In the entries below, how many lines hold the string "show"? Answer with the number only.

== Segment start ==

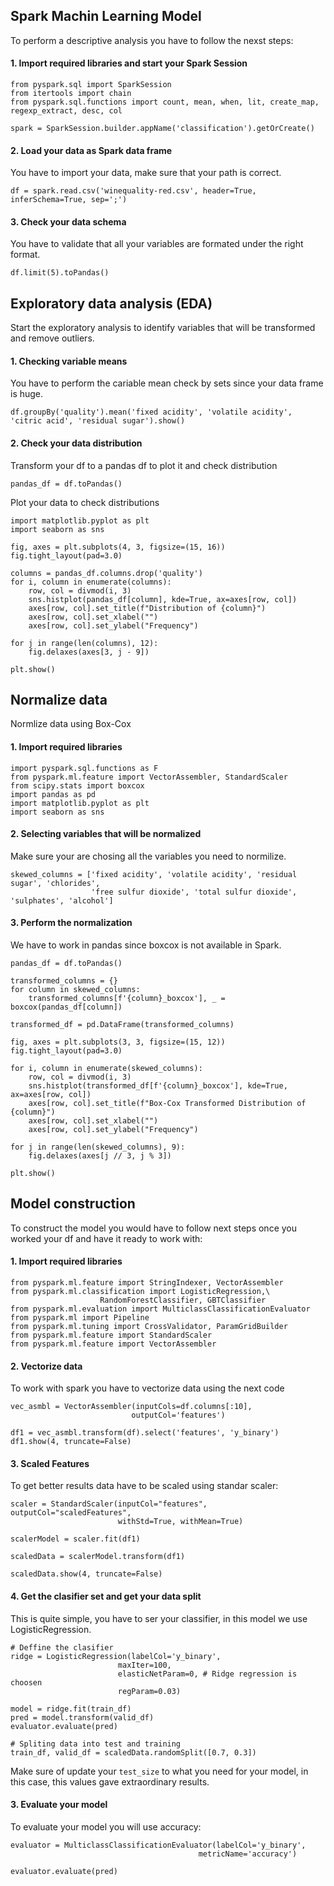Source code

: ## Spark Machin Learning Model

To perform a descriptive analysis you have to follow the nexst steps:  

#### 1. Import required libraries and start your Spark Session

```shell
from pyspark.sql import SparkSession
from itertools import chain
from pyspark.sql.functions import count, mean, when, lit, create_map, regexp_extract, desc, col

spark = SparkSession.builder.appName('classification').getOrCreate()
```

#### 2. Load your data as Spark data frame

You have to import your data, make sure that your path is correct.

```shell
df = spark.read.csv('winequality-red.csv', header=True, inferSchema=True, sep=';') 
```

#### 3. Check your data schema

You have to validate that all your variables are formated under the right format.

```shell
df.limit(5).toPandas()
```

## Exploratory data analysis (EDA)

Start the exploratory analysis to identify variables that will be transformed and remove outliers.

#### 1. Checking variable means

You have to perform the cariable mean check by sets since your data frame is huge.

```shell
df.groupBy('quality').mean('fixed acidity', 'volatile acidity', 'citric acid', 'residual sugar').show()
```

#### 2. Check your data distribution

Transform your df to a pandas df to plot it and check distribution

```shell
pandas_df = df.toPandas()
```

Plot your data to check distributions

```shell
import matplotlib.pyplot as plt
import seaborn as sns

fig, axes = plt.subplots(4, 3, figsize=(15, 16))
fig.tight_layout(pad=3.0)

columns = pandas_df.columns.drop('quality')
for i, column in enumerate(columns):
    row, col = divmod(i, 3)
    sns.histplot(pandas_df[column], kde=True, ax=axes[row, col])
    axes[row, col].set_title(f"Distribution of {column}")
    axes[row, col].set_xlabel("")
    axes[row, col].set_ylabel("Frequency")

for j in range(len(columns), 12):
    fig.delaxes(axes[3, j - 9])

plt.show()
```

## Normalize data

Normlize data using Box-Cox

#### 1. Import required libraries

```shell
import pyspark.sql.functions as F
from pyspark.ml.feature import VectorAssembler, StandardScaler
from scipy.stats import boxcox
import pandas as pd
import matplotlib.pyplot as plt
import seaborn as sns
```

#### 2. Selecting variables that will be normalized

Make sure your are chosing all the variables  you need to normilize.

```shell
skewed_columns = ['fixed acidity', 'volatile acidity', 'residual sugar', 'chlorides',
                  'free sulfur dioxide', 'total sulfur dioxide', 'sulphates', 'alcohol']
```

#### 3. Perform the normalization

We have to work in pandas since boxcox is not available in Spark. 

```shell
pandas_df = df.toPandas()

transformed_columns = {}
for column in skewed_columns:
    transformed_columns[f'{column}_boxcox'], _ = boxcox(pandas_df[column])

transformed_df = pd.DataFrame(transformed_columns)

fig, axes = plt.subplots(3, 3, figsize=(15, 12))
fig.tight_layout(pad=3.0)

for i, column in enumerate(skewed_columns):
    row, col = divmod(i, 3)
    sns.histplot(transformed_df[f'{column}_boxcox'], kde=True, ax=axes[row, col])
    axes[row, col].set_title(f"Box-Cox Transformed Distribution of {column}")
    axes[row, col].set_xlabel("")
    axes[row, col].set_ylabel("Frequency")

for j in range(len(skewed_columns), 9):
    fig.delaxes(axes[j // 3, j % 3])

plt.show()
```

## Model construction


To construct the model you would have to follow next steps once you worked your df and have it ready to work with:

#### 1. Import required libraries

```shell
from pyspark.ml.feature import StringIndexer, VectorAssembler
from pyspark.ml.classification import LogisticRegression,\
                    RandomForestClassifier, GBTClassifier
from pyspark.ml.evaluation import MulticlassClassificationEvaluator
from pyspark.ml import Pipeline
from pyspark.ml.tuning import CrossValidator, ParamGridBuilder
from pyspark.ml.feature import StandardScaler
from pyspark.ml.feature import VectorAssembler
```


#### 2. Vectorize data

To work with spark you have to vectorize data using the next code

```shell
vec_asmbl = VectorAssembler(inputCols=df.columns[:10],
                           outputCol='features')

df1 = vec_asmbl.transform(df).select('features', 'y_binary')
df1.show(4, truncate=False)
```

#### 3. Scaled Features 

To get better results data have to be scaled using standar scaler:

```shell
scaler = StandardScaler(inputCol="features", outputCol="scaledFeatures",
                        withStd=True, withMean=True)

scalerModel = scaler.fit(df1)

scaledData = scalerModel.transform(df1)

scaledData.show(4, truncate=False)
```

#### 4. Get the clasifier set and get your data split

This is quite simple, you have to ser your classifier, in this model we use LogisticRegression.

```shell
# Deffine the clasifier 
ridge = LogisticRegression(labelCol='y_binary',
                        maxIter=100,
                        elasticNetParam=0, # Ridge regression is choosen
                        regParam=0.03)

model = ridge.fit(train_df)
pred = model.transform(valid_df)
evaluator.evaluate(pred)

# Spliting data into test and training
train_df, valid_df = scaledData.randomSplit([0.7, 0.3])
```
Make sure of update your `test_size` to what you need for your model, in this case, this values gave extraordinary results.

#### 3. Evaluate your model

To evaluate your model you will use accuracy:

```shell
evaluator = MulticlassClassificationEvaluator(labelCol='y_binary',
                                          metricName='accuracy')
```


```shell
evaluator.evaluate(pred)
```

== Segment end ==

■ ANSWER FOR THE TASK
5